This movement denounces the prison conditions of the Kurdish leader, Abdullah Öcalan, one of the main founders of the PKK (Kurdistan Worker’s Party). He has been serving a life sentence on Imrali Island since 1999, where only five other prisoners are held. The European Committee for the Prevention of Torture and Inhuman or Degrading Treatment or Punishment (CPT) expressed its concerns in a March 2018 report (in French) about Öcalan’s strict solitary confinement since April 2015.
While many parliamentarians visited Öcalan in 2014 and early in 2015 in the framework of the peace talks between the government and the Kurdish movement, he has not been able to see his lawyer since 2011 and has not seen his relatives since April 2015, except for a short visit from his brother in 2016 and last January (in French). This last authorized visit had nothing to do with ending his solitary confinement, but rather served to disprove the rumours that he had died in prison.

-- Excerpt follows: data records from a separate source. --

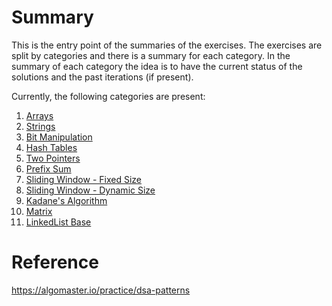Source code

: # Summary
This is the entry point of the summaries of the exercises.
The exercises are split by categories and there is a summary for each category.
In the summary of each category the idea is to have the current status of the solutions and the past iterations (if present).

Currently, the following categories are present:
1. [Arrays](detail/Arrays.md)
2. [Strings](detail/Strings.md)
3. [Bit Manipulation](detail/BitManipulation.md)
4. [Hash Tables](detail/HashTables.md)
5. [Two Pointers](detail/TwoPointers.md)
6. [Prefix Sum](detail/PrefixSum.md)
7. [Sliding Window - Fixed Size](detail/SlidingWindowFixedSize.md)
8. [Sliding Window - Dynamic Size](detail/SlidingWindowDynamicSize.md)
9. [Kadane's Algorithm](detail/KadanesAlgorithm.md)
10. [Matrix](detail/Matrix.md)
11. [LinkedList Base](detail/LinkedListBase.md)

# Reference
https://algomaster.io/practice/dsa-patterns













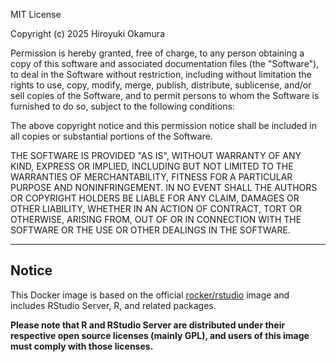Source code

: MIT License

Copyright (c) 2025 Hiroyuki Okamura

Permission is hereby granted, free of charge, to any person obtaining a copy
of this software and associated documentation files (the "Software"), to deal
in the Software without restriction, including without limitation the rights
to use, copy, modify, merge, publish, distribute, sublicense, and/or sell
copies of the Software, and to permit persons to whom the Software is
furnished to do so, subject to the following conditions:

The above copyright notice and this permission notice shall be included in all
copies or substantial portions of the Software.

THE SOFTWARE IS PROVIDED "AS IS", WITHOUT WARRANTY OF ANY KIND, EXPRESS OR
IMPLIED, INCLUDING BUT NOT LIMITED TO THE WARRANTIES OF MERCHANTABILITY,
FITNESS FOR A PARTICULAR PURPOSE AND NONINFRINGEMENT. IN NO EVENT SHALL THE
AUTHORS OR COPYRIGHT HOLDERS BE LIABLE FOR ANY CLAIM, DAMAGES OR OTHER
LIABILITY, WHETHER IN AN ACTION OF CONTRACT, TORT OR OTHERWISE, ARISING FROM,
OUT OF OR IN CONNECTION WITH THE SOFTWARE OR THE USE OR OTHER DEALINGS IN THE
SOFTWARE.

---

## Notice

This Docker image is based on the official [rocker/rstudio](https://hub.docker.com/r/rocker/rstudio) image and includes RStudio Server, R, and related packages.

**Please note that R and RStudio Server are distributed under their respective open source licenses (mainly GPL), and users of this image must comply with those licenses.**
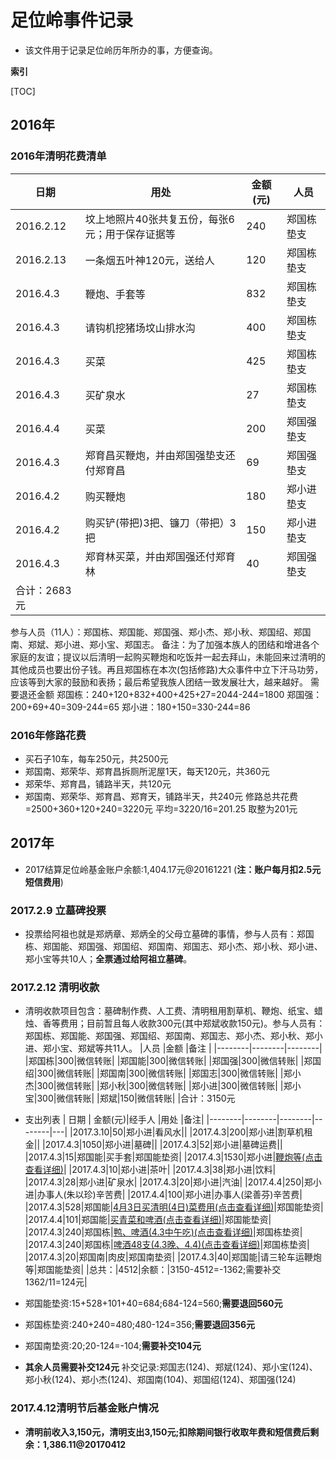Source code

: # 足位岭事件记录
* 该文件用于记录足位岭历年所办的事，方便查询。

**索引**

[TOC]

## 2016年
### 2016年清明花费清单
|日期	|用处	|金额(元)	|人员|
|----|-----|---------|---|
|2016.2.12	|坟上地照片40张共复五份，每张6元；用于保存证据等	|240	|郑国栋垫支|
|2016.2.13	|一条烟五叶神120元，送给人	|120	|郑国栋垫支|
|2016.4.3	|鞭炮、手套等	|832	|郑国栋垫支|
|2016.4.3	|请钩机挖猪场坟山排水沟	|400	|郑国栋垫支|
|2016.4.3	|买菜	|425	|郑国栋垫支|
|2016.4.3	|买矿泉水	|27	|郑国栋垫支|
|2016.4.4	|买菜	|200	|郑国强垫支|
|2016.4.3	|郑育昌买鞭炮，并由郑国强垫支还付郑育昌	|69	|郑国强垫支|
|2016.4.2	|购买鞭炮	|180	|郑小进垫支|
|2016.4.2	|购买铲(带把)3把、镰刀（带把）3把	|150	|郑小进垫支|
|2016.4.3	|郑育林买菜，并由郑国强还付郑育林	|40	|郑国强垫支|
|合计：2683元|
参与人员（11人）：郑国栋、郑国能、郑国强、郑小杰、郑小秋、郑国绍、郑国南、郑斌、郑小进、郑小宝、郑国志。
备注：为了加强本族人的团结和增进各个家庭的友谊；提议以后清明一起购买鞭炮和吃饭并一起去拜山，未能回来过清明的其他成员也要出份子钱。再且郑国栋在本次(包括修路)大众事件中立下汗马功劳，应该等到大家的鼓励和表扬；最后希望我族人团结一致发展壮大，越来越好。
需要退还金额
郑国栋：240+120+832+400+425+27=2044-244=1800
郑国强：200+69+40=309-244=65
郑小进：180+150=330-244=86

### 2016年修路花费
* 买石子10车，每车250元，共2500元
* 郑国南、郑荣华、郑育昌拆厕所泥屋1天，每天120元，共360元
* 郑荣华、郑育昌，铺路半天，共120元
* 郑国南、郑荣华、郑育昌、郑育天，铺路半天，共240元
修路总共花费=2500+360+120+240=3220元
平均=3220/16=201.25 取整为201元

## 2017年
* 2017结算足位岭基金账户余额:1,404.17元@20161221 (**注：账户每月扣2.5元短信费用**)

### 2017.2.9 立墓碑投票
* 投票给阿祖也就是郑炳章、郑炳全的父母立墓碑的事情，参与人员有：郑国栋、郑国能、郑国强、郑国绍、郑国南、郑国志、郑小杰、郑小秋、郑小进、郑小宝等共10人；**全票通过给阿祖立墓碑**。

### 2017.2.12 清明收款
* 清明收款项目包含：墓碑制作费、人工费、清明租用割草机、鞭炮、纸宝、蜡烛、香等费用；目前暂且每人收款300元(其中郑斌收款150元)。参与人员有：郑国栋、郑国能、郑国强、郑国绍、郑国南、郑国志、郑小杰、郑小秋、郑小进、郑小宝、郑斌等共11人。
|人员    |金额     |备注     |
|--------|--------|--------|
|郑国栋|300|微信转账|
|郑国能|300|微信转账|
|郑国强|300|微信转账|
|郑国绍|300|微信转账|
|郑国南|300|微信转账|
|郑国志|300|微信转账|
|郑小杰|300|微信转账|
|郑小秋|300|微信转账|
|郑小进|300|微信转账|
|郑小宝|300|微信转账|
|郑斌|150|微信转账|
|合计：3150元

* 支出列表
| 日期    | 金额(元)|经手人   |用处    |备注|
|--------|--------|--------|--------|---|
|2017.3.10|50|郑小进|看风水||
|2017.4.3|200|郑小进|割草机租金||
|2017.4.3|1050|郑小进|墓碑||
|2017.4.3|52|郑小进|墓碑运费||
|2017.4.3|15|郑国能|买手套|郑国能垫资|
|2017.4.3|1530|郑小进|[鞭炮等(点击查看详细)](Pic/2017/20170404-3.jpg)|
|2017.4.3|10|郑小进|茶叶|
|2017.4.3|38|郑小进|饮料|
|2017.4.3|28|郑小进|矿泉水|
|2017.4.3|20|郑小进|汽油|
|2017.4.4|250|郑小进|办事人(朱以珍)辛苦费|
|2017.4.4|100|郑小进|办事人(梁善芬)辛苦费|
|2017.4.3|528|郑国能|[4月3日买清明(4日)菜费用(点击查看详细)](Pic/2017/20170404-1.jpg)|郑国能垫资|
|2017.4.4|101|郑国能|[买青菜和啤酒(点击查看详细)](Pic/2017/20170404-2.jpg)|郑国能垫资|
|2017.4.3|240|郑国栋|[鸭、啤酒(4.3中午吃)(点击查看详细)](Pic/2017/20170404-2.jpg)|郑国栋垫资|
|2017.4.3|240|郑国栋|[啤酒48支(4.3晚、4.4)(点击查看详细)](Pic/2017/20170404-2.jpg)|郑国栋垫资|
|2017.4.3|20|郑国南|肉皮|郑国南垫资|
|2017.4.3|40|郑国能|请三轮车运鞭炮等|郑国能垫资|
|总共：|4512|余额：|3150-4512=-1362;需要补交1362/11=124元|


* 郑国能垫资:15+528+101+40=684;684-124=560;**需要退回560元**
* 郑国栋垫资:240+240=480;480-124=356;**需要退回356元**
* 郑国南垫资:20;20-124=-104;**需要补交104元**
* **其余人员需要补交124元**
补交记录:郑国志(124)、郑斌(124)、郑小宝(124)、郑小秋(124)、郑小杰(124)、郑国南(104)、郑国绍(124)、郑国强(124)

### 2017.4.12清明节后基金账户情况
* **清明前收入3,150元，清明支出3,150元;扣除期间银行收取年费和短信费后剩余：1,386.11@20170412**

The silencing of this figure of the Kurdish movement for nearly four years is in keeping with the State’s current refusal of a political approach to solving the Kurdish issue. Despite being incarcerated, he had indeed played an important role, both symbolic and concrete, in the peace talks that began officially between the State and the movement in 2013. The talks ended during the campaign for the June 2015 legislative elections and following the return of armed clashes between the State and the Kurdish armed movement during the summer of 2015.
In addition to showing support for Ocalan’s rights, this hunger strike is also a protest against the general oppression of political actors who have chosen to act within legal institutions, thus killing any hope for peace in Turkey in a near future. It is also a reaction to the stifling of any criticism against the current administration.
According to a report published in December 2018 by the HDP, fourteen of its ex-Members of Parliament (whose parliamentary immunity was lifted in 2016) are detained and twelve were sentenced to prison but are still free while waiting for the exhaustion of domestic remedies. Fifty former HDP co-mayors are also currently detained (twenty-nine are in pre-trial detention and twenty-one have been sentenced).
In a November 2018 ruling, the European Court of Human Rights (ECHR) condemned Turkey for the pre-trial detention of former HDP co-president, Selahattin Demirtas. The court ruled that “The extensions of Mr. Demirtas detention, (…) pursued the predominant ulterior purpose of stifling pluralism and limiting freedom of political debate (…)”. Selahattin Demirtas, who is being held in custody since November 2016, was sentenced to four years and eight months in prison last September on charges of “terrorist propaganda”. His trial is still going on for other crimes for which he could be sentenced to up to 142 years in prison. Turkey has yet to take measures to apply the ECHR ruling. Turkey’s president, Recep Tayyip Erdogan, openly declared (in French) that Turkey is not bound by the ECHR’s rulings, even though it is party to the related Convention.
In addition to the elected and political figures of the pro-Kurdish party, numerous journalists (more than 165 journalists are in prison according to Reporters Without Borders), researchers, students, artists, and political opponents arrested in the post-coup purges of 15 July 2016, as well as many other members of civil society are also being put behind bars. Internationally recognised businessman and civil society sponsor, Osman Kavala, has been in prison for more than a year without having been indicted. All these people are either incarcerated or subject to prosecution under the counter-terrorism law, an exceptional body of laws that is used as a weapon against any political contention in Turkey.